- _WORK REQUEST_: Retype exactly the stretch of lines that begins at the line containing "nodes in the" and ends at the last line of the data, with no other lines.
:: DATA UNDER STUDY
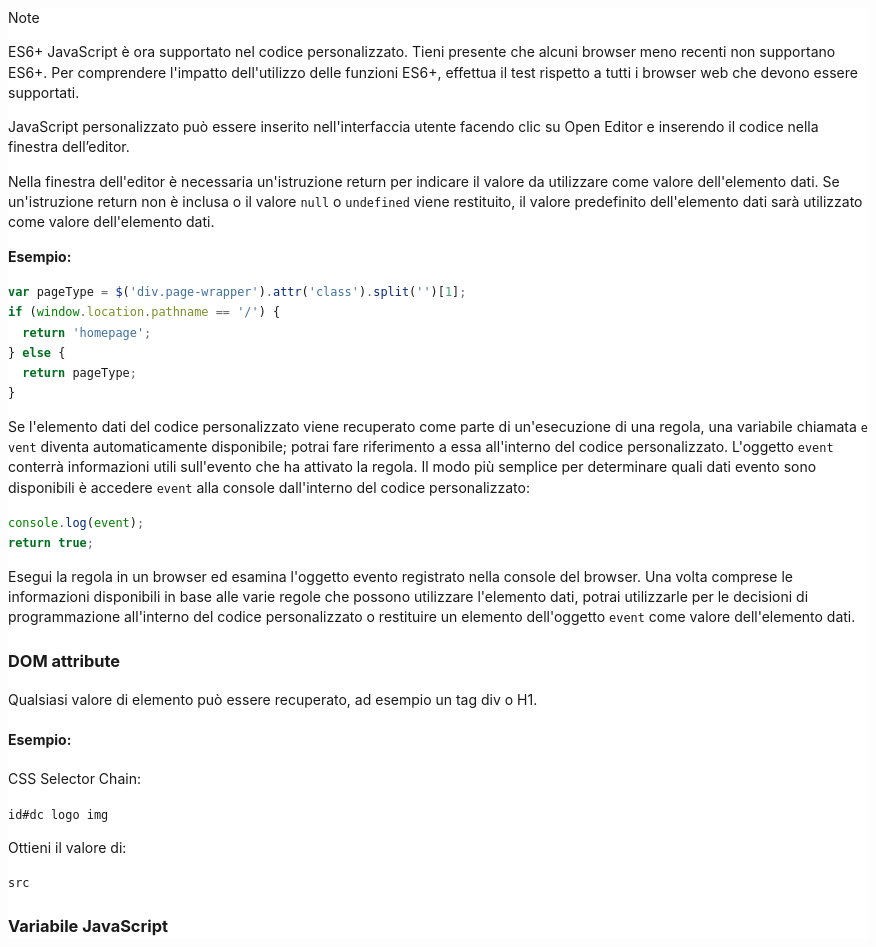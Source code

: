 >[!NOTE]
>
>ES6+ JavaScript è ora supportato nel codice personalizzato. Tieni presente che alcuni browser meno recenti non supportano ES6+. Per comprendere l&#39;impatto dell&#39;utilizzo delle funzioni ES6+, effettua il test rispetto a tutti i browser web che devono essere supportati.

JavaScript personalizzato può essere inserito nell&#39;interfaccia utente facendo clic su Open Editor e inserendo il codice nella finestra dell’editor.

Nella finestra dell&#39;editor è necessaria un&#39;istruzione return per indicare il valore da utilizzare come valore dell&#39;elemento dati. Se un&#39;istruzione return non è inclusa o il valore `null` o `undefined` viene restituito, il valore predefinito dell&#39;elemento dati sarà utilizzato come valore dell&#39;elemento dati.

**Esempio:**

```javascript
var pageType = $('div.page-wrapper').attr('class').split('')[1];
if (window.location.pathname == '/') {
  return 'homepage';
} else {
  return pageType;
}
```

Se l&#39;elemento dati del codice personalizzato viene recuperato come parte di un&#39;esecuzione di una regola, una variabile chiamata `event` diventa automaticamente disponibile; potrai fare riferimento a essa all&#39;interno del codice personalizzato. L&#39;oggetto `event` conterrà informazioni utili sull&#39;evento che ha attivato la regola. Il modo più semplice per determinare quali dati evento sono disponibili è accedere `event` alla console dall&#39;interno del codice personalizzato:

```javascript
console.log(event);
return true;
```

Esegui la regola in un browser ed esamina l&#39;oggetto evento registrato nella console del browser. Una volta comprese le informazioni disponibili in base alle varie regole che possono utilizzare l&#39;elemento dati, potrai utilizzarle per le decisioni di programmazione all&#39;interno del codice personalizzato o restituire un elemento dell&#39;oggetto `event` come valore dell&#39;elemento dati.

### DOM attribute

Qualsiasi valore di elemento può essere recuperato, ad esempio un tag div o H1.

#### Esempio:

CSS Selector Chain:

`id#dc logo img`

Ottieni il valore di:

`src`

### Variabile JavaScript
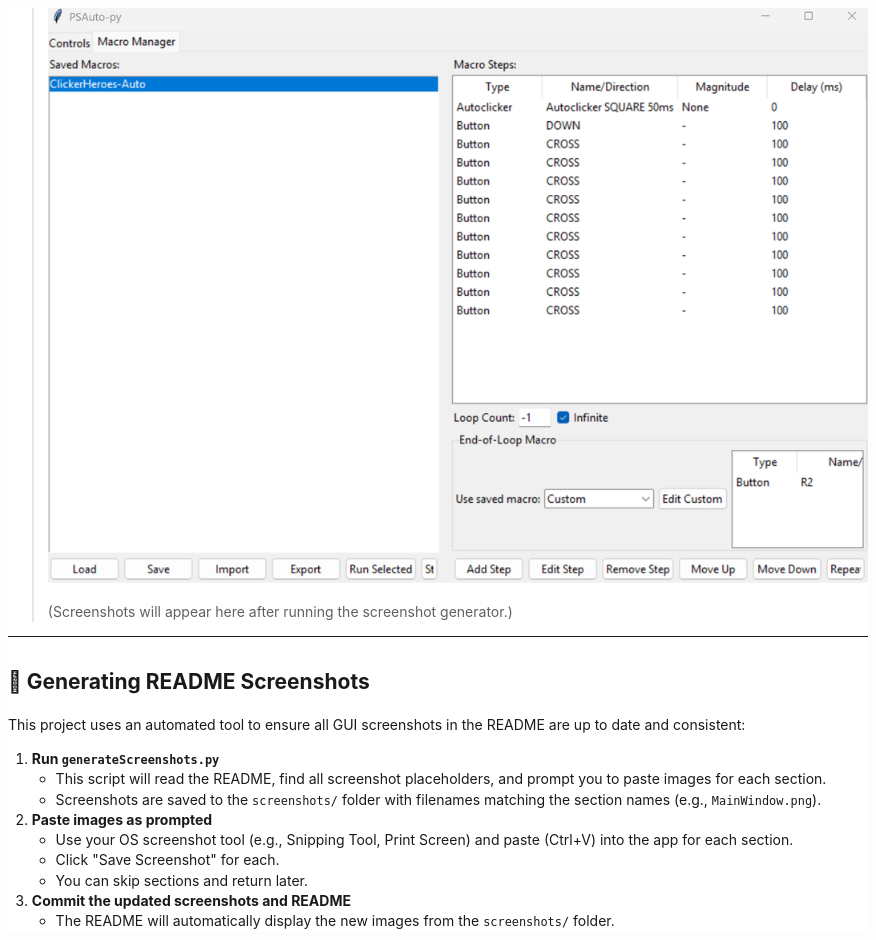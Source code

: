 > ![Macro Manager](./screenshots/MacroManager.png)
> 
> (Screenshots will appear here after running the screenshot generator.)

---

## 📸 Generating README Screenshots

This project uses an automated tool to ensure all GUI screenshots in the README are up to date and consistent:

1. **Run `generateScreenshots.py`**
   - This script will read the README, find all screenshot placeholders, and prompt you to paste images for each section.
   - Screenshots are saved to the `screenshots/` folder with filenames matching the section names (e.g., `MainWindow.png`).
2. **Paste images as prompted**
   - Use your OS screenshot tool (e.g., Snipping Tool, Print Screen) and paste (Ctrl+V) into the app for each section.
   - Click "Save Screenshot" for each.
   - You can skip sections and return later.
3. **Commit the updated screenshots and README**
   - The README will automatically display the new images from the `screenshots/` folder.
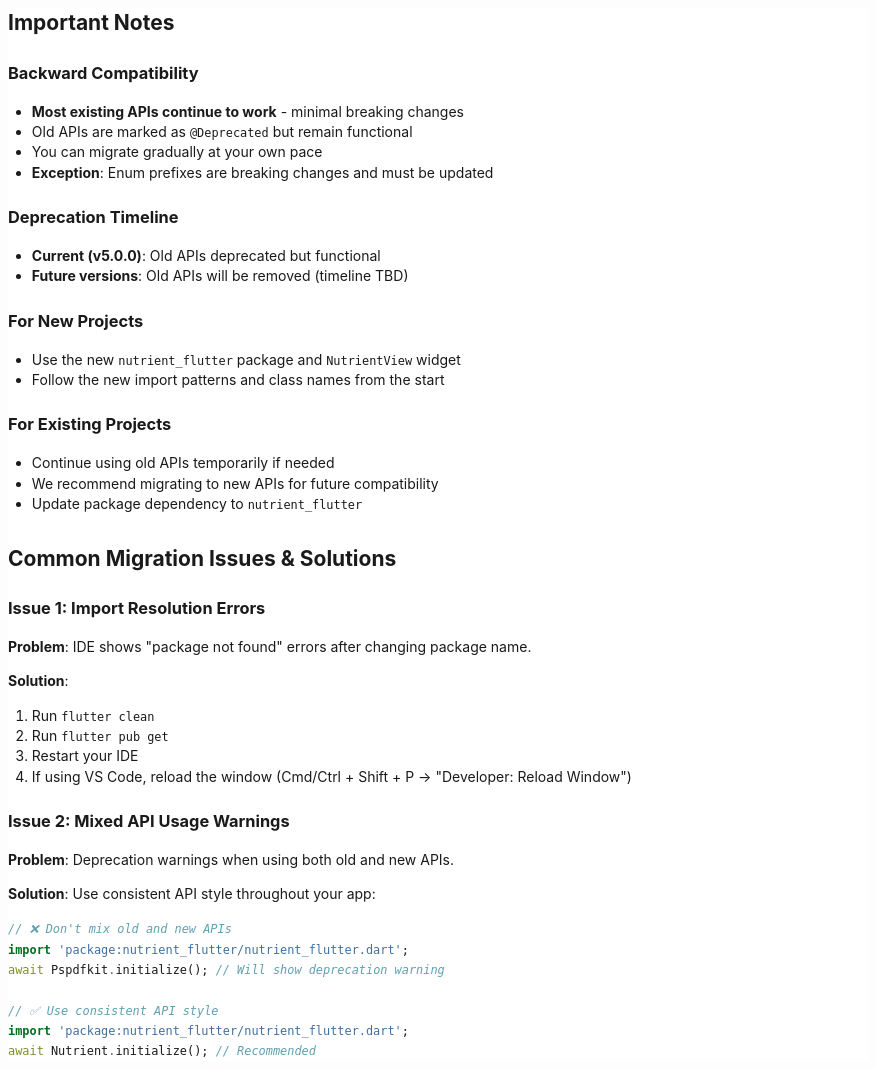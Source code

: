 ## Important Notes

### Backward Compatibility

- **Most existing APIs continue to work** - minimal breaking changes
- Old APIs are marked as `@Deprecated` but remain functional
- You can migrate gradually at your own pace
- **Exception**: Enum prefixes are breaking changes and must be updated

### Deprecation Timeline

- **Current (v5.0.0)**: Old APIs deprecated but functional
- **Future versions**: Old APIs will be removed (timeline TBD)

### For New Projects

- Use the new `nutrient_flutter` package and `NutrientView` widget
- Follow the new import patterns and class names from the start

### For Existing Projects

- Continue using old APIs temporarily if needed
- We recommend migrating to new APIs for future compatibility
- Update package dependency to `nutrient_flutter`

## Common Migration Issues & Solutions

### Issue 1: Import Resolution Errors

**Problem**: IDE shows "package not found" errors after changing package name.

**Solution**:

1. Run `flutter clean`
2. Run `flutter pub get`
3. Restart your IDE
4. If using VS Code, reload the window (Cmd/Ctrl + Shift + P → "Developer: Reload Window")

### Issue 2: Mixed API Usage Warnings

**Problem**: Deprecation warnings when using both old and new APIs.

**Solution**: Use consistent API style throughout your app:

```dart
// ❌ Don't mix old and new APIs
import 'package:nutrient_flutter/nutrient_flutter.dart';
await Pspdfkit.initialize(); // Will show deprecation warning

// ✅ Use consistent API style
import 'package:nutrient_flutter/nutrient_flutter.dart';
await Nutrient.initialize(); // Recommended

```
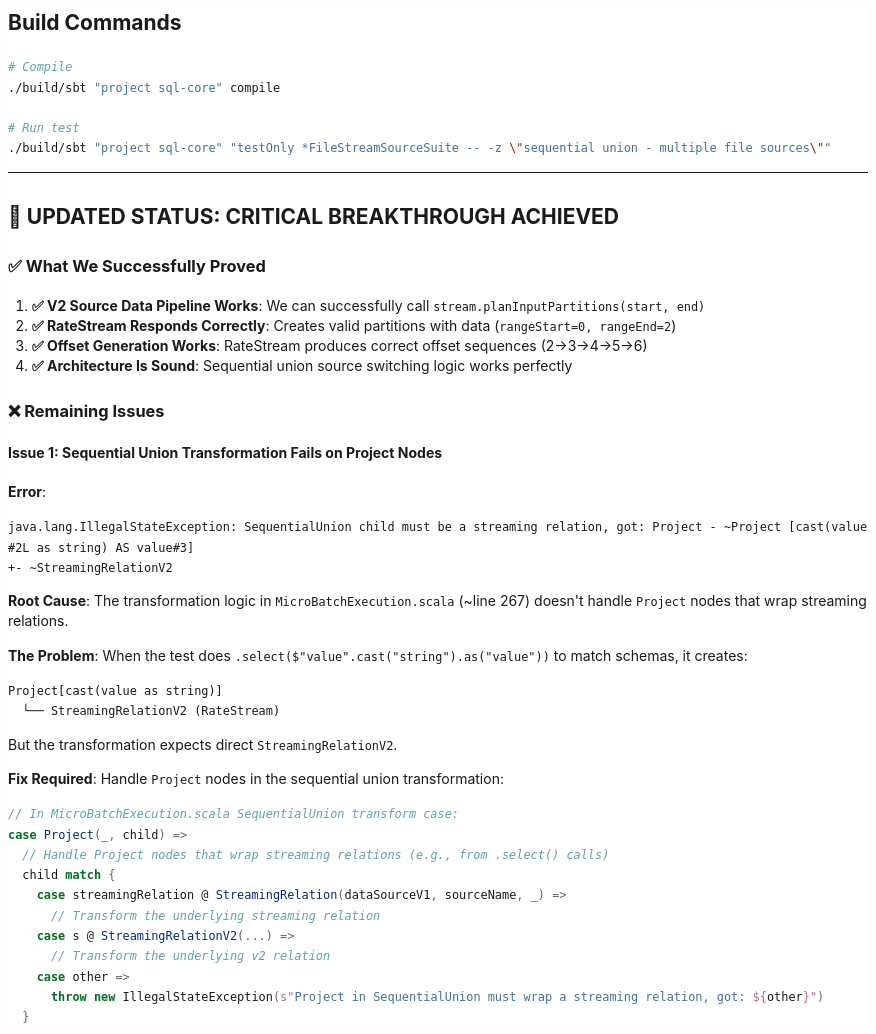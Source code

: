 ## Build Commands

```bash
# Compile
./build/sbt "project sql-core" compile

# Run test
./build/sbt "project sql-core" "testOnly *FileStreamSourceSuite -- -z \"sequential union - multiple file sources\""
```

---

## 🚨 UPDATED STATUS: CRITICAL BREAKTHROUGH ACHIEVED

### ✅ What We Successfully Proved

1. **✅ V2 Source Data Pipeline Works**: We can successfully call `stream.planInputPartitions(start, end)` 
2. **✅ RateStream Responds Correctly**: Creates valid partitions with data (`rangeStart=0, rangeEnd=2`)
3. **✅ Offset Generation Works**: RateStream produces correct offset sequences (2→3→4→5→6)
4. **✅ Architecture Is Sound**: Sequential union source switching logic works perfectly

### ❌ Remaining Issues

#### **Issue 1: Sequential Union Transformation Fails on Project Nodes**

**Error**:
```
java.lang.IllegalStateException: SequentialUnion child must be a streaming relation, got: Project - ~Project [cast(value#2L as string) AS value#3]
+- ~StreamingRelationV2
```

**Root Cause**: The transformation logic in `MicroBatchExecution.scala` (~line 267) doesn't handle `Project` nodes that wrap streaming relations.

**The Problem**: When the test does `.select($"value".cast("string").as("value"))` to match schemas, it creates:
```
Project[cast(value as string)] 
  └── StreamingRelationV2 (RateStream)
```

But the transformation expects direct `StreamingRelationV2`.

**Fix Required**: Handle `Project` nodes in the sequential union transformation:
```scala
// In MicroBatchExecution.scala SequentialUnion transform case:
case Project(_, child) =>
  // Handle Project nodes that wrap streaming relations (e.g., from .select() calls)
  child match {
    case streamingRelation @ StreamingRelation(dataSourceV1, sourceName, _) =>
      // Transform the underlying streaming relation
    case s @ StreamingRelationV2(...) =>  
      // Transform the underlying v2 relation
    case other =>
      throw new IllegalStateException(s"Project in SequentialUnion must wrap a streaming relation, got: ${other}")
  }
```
::::
- _RESPONSE AREA_:
**Fix Required**: Handle `Project` nodes in the sequential union transformation:
```scala
// In MicroBatchExecution.scala SequentialUnion transform case:
case Project(_, child) =>
  // Handle Project nodes that wrap streaming relations (e.g., from .select() calls)
  child match {
    case streamingRelation @ StreamingRelation(dataSourceV1, sourceName, _) =>
      // Transform the underlying streaming relation
    case s @ StreamingRelationV2(...) =>  
      // Transform the underlying v2 relation
    case other =>
      throw new IllegalStateException(s"Project in SequentialUnion must wrap a streaming relation, got: ${other}")
  }
```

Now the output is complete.